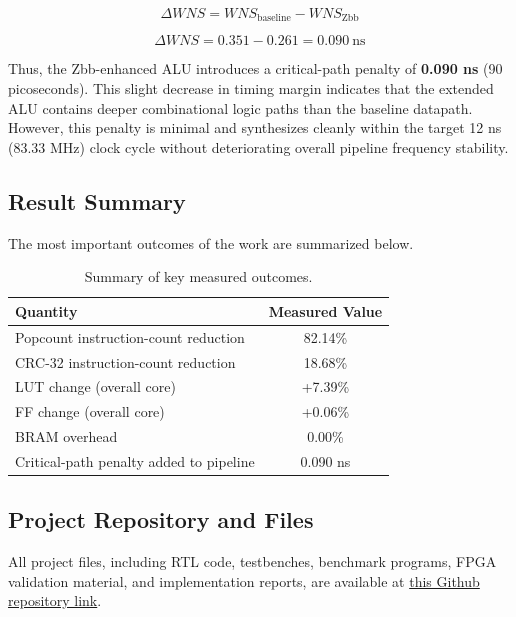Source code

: \documentclass[conference]{IEEEtran}
\begin{document}
	\begin{equation}
		\Delta WNS = WNS_{\text{baseline}} - WNS_{\text{Zbb}}
	\end{equation}
	
	\begin{equation}
		\Delta WNS = 0.351 - 0.261 = 0.090~\text{ns}
	\end{equation}
	
	Thus, the Zbb-enhanced ALU introduces a critical-path penalty of \textbf{0.090 ns} (90 picoseconds). This slight decrease in timing margin indicates that the extended ALU contains deeper combinational logic paths than the baseline datapath. However, this penalty is minimal and synthesizes cleanly within the target 12 ns (83.33 MHz) clock cycle without deteriorating overall pipeline frequency stability.
	
	\subsection{Result Summary}
	The most important outcomes of the work are summarized below.
	
	\begin{table}[H]
		\centering
		\caption{Summary of key measured outcomes.}
		\label{tab:summary}
		\begin{tabular}{lc}
			\toprule
			\textbf{Quantity} & \textbf{Measured Value} \\
			\midrule
			Popcount instruction-count reduction & 82.14\% \\
			CRC-32 instruction-count reduction & 18.68\% \\
			LUT change (overall core) & +7.39\% \\
			FF change (overall core) & +0.06\% \\
			BRAM overhead & 0.00\% \\
			Critical-path penalty added to pipeline & 0.090 ns \\
			\bottomrule
		\end{tabular}
	\end{table}
	
	\subsection{Project Repository and Files}
	All project files, including RTL code, testbenches, benchmark programs, FPGA validation material, and implementation reports, are available at \href{https://github.com/hustlewithkunal/COA-Zbb-Extension}{this Github repository link}.
	
\end{document}

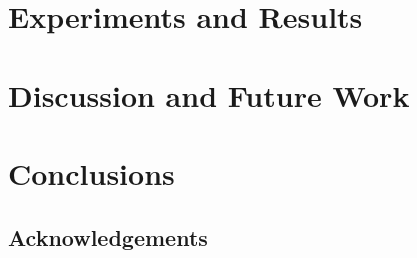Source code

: \documentclass[letterpaper, 10 pt, conference]{ieeeconf}
\begin{document}

\section{Experiments and Results}
\label{sec:expt}

\section{Discussion and Future Work}
\label{sec:discussion}

\section{Conclusions}
\label{sec:conclusion}

\subsection*{Acknowledgements}
\label{sec:ack}



\end{document}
○ ○ ○ ○ ○
**BRIEF**. Transcribe every entry word for word, excluding images.

**COMPLETED TASK**.
Source code

: \documentclass[conference]{IEEEtran}
\begin{document}
	\begin{equation}
		\Delta WNS = WNS_{\text{baseline}} - WNS_{\text{Zbb}}
	\end{equation}
	
	\begin{equation}
		\Delta WNS = 0.351 - 0.261 = 0.090~\text{ns}
	\end{equation}
	
	Thus, the Zbb-enhanced ALU introduces a critical-path penalty of \textbf{0.090 ns} (90 picoseconds). This slight decrease in timing margin indicates that the extended ALU contains deeper combinational logic paths than the baseline datapath. However, this penalty is minimal and synthesizes cleanly within the target 12 ns (83.33 MHz) clock cycle without deteriorating overall pipeline frequency stability.
	
	\subsection{Result Summary}
	The most important outcomes of the work are summarized below.
	
	\begin{table}[H]
		\centering
		\caption{Summary of key measured outcomes.}
		\label{tab:summary}
		\begin{tabular}{lc}
			\toprule
			\textbf{Quantity} & \textbf{Measured Value} \\
			\midrule
			Popcount instruction-count reduction & 82.14\% \\
			CRC-32 instruction-count reduction & 18.68\% \\
			LUT change (overall core) & +7.39\% \\
			FF change (overall core) & +0.06\% \\
			BRAM overhead & 0.00\% \\
			Critical-path penalty added to pipeline & 0.090 ns \\
			\bottomrule
		\end{tabular}
	\end{table}
	
	\subsection{Project Repository and Files}
	All project files, including RTL code, testbenches, benchmark programs, FPGA validation material, and implementation reports, are available at \href{https://github.com/hustlewithkunal/COA-Zbb-Extension}{this Github repository link}.
	
\end{document}

Source code

: \documentclass[letterpaper, 10 pt, conference]{ieeeconf}
\begin{document}

\section{Experiments and Results}
\label{sec:expt}

\section{Discussion and Future Work}
\label{sec:discussion}

\section{Conclusions}
\label{sec:conclusion}

\subsection*{Acknowledgements}
\label{sec:ack}



\end{document}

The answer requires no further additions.